▶ **AIM OF THE TASK**:
Everything from the line with "我们就将一个脏的本征变元推理替换成了一个干净的，唯一的区别是将本征变元 $c$ 换成了~$a$。" to the last line of the material below is what to reproduce, exactly and with no other lines.

*** PROVIDED RECORDS Section Begins ***

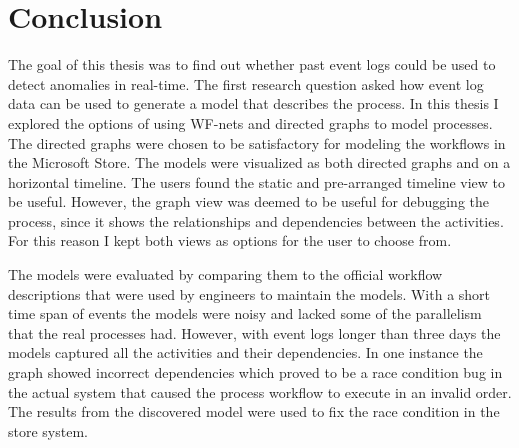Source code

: 
\clearpage
\section{Conclusion}
\label{sec:conclusion}




The goal of this thesis was to find out whether past event logs could be used to detect anomalies in real-time. 
The first research question asked how event log data can be used to generate a model that describes the process.
In this thesis I explored the options of using WF-nets and directed graphs to model processes.
The directed graphs were chosen to be satisfactory for modeling the workflows in the Microsoft Store.
The models were visualized as both directed graphs and on a horizontal timeline.
The users found the static and pre-arranged timeline view to be useful. 
However, the graph view was deemed to be useful for debugging the process, since it shows the relationships and dependencies between the activities.
For this reason I kept both views as options for the user to choose from.

The models were evaluated by comparing them to the official workflow descriptions that were used by engineers to maintain the models. 
With a short time span of events the models were noisy and lacked some of the parallelism that the real processes had.
However, with event logs longer than three days the models captured all the activities and their dependencies.
In one instance the graph showed incorrect dependencies which proved to be a race condition bug in the actual system that caused the process workflow to execute in an invalid order.
The results from the discovered model were used to fix the race condition in the store system.

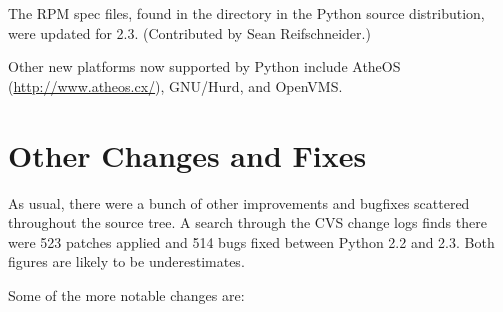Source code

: \documentclass{howto}
\begin{document}
The RPM spec files, found in the  directory in the
Python source distribution, were updated for 2.3.  (Contributed by
Sean Reifschneider.)

Other new platforms now supported by Python include AtheOS
(\url{http://www.atheos.cx/}), GNU/Hurd, and OpenVMS.


\section{Other Changes and Fixes \label{section-other}}

As usual, there were a bunch of other improvements and bugfixes
scattered throughout the source tree.  A search through the CVS change
logs finds there were 523 patches applied and 514 bugs fixed between
Python 2.2 and 2.3.  Both figures are likely to be underestimates.

Some of the more notable changes are:
\end{document}
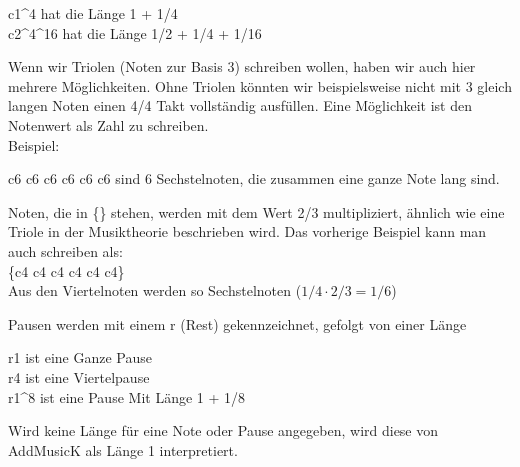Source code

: \bigskip

c1\textasciicircum4 hat die Länge 1 + 1/4 \\
c2\textasciicircum4\textasciicircum16 hat die Länge 1/2 + 1/4 + 1/16

\bigskip

Wenn wir Triolen (Noten zur Basis 3) schreiben wollen, haben wir auch hier mehrere Möglichkeiten.
Ohne Triolen könnten wir beispielsweise nicht mit 3 gleich langen Noten einen 4/4 Takt vollständig ausfüllen.
Eine Möglichkeit ist den Notenwert als Zahl zu schreiben. \\
Beispiel:

\bigskip

c6 c6 c6 c6 c6 c6 sind 6 Sechstelnoten, die zusammen eine ganze Note lang sind.

\bigskip

Noten, die in \{\} stehen, werden mit dem Wert 2/3 multipliziert, ähnlich wie eine Triole in der Musiktheorie beschrieben wird. Das vorherige Beispiel kann man auch schreiben als: \\
\{c4 c4 c4 c4 c4 c4\} \\
Aus den Viertelnoten werden so Sechstelnoten ($1/4 \cdot 2/3 = 1/6$)

\bigskip

Pausen werden mit einem r (Rest) gekennzeichnet, gefolgt von einer Länge

\bigskip

r1 ist eine Ganze Pause \\
r4 ist eine Viertelpause \\
r1\textasciicircum8 ist eine Pause Mit Länge 1 + 1/8 

\bigskip

Wird keine Länge für eine Note oder Pause angegeben, wird diese von AddMusicK als Länge 1 interpretiert.
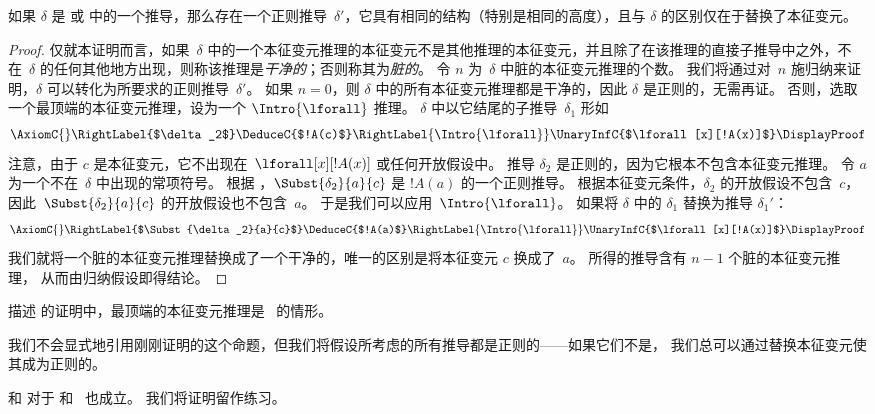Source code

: \documentclass[../../../include/open-logic-section]{subfiles}
\begin{document}
\begin{prop}
如果 $\delta$ 是  或  中的一个推导，那么存在一个正则推导~$\delta'$，它具有相同的结构（特别是相同的高度），且与 $\delta$ 的区别仅在于替换了本征变元。
\end{prop}

\begin{proof}
仅就本证明而言，如果~$\delta$ 中的一个本征变元推理的本征变元不是其他推理的本征变元，并且除了在该推理的直接子推导中之外，不在~$\delta$ 的任何其他地方出现，则称该推理是\emph{干净的}；否则称其为\emph{脏的}。
令 $n$ 为~$\delta$ 中脏的本征变元推理的个数。
我们将通过对~$n$ 施归纳来证明，$\delta$ 可以转化为所要求的正则推导~$\delta'$。
如果 $n=0$，则 $\delta$ 中的所有本征变元推理都是干净的，因此 $\delta$ 是正则的，无需再证。
否则，选取一个最顶端的本征变元推理，设为一个 $\Intro{\lforall}$ 推理。
$\delta$ 中以它结尾的子推导~$\delta_1$ 形如
    \[
    \AxiomC{}
    \RightLabel{$\delta_2$}
    \DeduceC{$!A(c)$}
    \RightLabel{\Intro{\lforall}}
    \UnaryInfC{$\lforall[x][!A(x)]$}
    \DisplayProof
    \]
注意，由于 $c$ 是本征变元，它不出现在~$\lforall[x][!A(x)]$ 或任何开放假设中。
推导 $\delta_2$ 是正则的，因为它根本不包含本征变元推理。
令 $a$ 为一个不在~$\delta$ 中出现的常项符号。
根据 ，$\Subst{\delta_2}{a}{c}$ 是 $!A(a)$ 的一个正则推导。
根据本征变元条件，$\delta_2$ 的开放假设不包含~$c$，
因此~$\Subst{\delta_2}{a}{c}$ 的开放假设也不包含~$a$。
于是我们可以应用~$\Intro{\lforall}$。
如果将 $\delta$ 中的 $\delta_1$ 替换为推导 $\delta_1'$：
    \[
    \AxiomC{}
    \RightLabel{$\Subst{\delta_2}{a}{c}$}
    \DeduceC{$!A(a)$}
    \RightLabel{\Intro{\lforall}}
    \UnaryInfC{$\lforall[x][!A(x)]$}
    \DisplayProof
    \]
我们就将一个脏的本征变元推理替换成了一个干净的，唯一的区别是将本征变元 $c$ 换成了~$a$。
所得的推导含有 $n-1$ 个脏的本征变元推理，
从而由归纳假设即得结论。
\end{proof}

\begin{prob}
描述  的证明中，最顶端的本征变元推理是~\Elim{\lexists} 的情形。
\end{prob}

我们不会显式地引用刚刚证明的这个命题，但我们将假设所考虑的所有推导都是正则的——如果它们不是，
我们总可以通过替换本征变元使其成为正则的。

 和  对于  和~ 也成立。
我们将证明留作练习。
\end{document}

*** PROVIDED RECORDS Section Ends ***

▶ **TASK RESULT**:
我们就将一个脏的本征变元推理替换成了一个干净的，唯一的区别是将本征变元 $c$ 换成了~$a$。
所得的推导含有 $n-1$ 个脏的本征变元推理，
从而由归纳假设即得结论。
\end{proof}

\begin{prob}
描述  的证明中，最顶端的本征变元推理是~\Elim{\lexists} 的情形。
\end{prob}

我们不会显式地引用刚刚证明的这个命题，但我们将假设所考虑的所有推导都是正则的——如果它们不是，
我们总可以通过替换本征变元使其成为正则的。

 和  对于  和~ 也成立。
我们将证明留作练习。
\end{document}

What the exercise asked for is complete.